Stack values are allocated into the "Stack data" region. The guard page protects against stack overflows. The private page contains data such as a pointer to the process that owns the stack. The entire block is aligned to its size. This makes it possible to get a pointer to the private page from the current stack pointer.

When a process finishes, its stack is put back into a thread-local stack pool for future reuse. Threads periodically inspect the number of reusable stacks they have, and may release the memory back to the operating system if needed.

Strings

Strings are immutable, and need at least 41 bytes of space. To allow easy passing of strings to C, each string ends with a NULL byte on top of storing its size. This NULL byte is ignored by Inko code. When passing a string to C, we just pass the pointer to the string's bytes which includes the NULL byte.
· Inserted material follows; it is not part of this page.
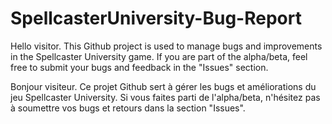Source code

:# SpellcasterUniversity-Bug-Report

Hello visitor. This Github project is used to manage bugs and improvements in the Spellcaster University game. If you are part of the alpha/beta, feel free to submit your bugs and feedback in the "Issues" section.

Bonjour visiteur. Ce projet Github sert à gérer les bugs et améliorations du jeu Spellcaster University. Si vous faites parti de l'alpha/beta, n'hésitez pas à soumettre vos bugs et retours dans la section "Issues".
Since C strings must be NULL terminated, the alternative would've been to create a copy of the Inko string with a NULL byte at the end. When passing C strings to Inko we'd then have to do the opposite, leading to a lot of redundant copying. Our approach instead means we can pass strings between C and Inko with almost no additional cost.

Strings use atomic reference counting when copying, meaning that a copy of a string increments the reference count instead of creating a full copy.

Signal handling

Signals are handled by a dedicated thread while other threads mask all signals such that they don't receive any. This thread is known as the "signal handler". The signal handler loops indefinitely, waiting for a signal to arrive at the start of each iteration. When a signal is received, any processes waiting for that signal are rescheduled. Waiting for a signal is performed using sigwait(3). If a signal is received for which no process is waiting, its default behaviour is invoked, which in most cases means the process is terminated.

When a process registers itself with the signal handler, the signal handling thread may be waiting for a signal and needs to be woken up, such that it observes the change in the list of processes waiting for a signal. This is achieved by sending the SIGURG signal to the signal thread each time a process waits for a signal to arrive. The signal SIGURG is used because of the following reasons:

  1. It's part of the POSIX 2001 specification, meaning it's well supported by POSIX compatible systems.
  2. By default it's ignored, so our use won't conflict with what the system or user might expect by default.
  3. Applications aren't likely to use it (if at all), in contrast to commonly used signals such as SIGUSR1 and SIGUSR2.

The standard library only allows waiting for a limited number of signals such as SIGHUP, SIGUSR1, and SIGXFSZ. This is done to increase portability, and to make it more difficult to shoot oneself in the foot (i.e. by waiting for SIGSEGV). Waiting for SIGPIPE isn't supported as doing so may conflict with the use of non-blocking sockets, and in general isn't useful to begin with.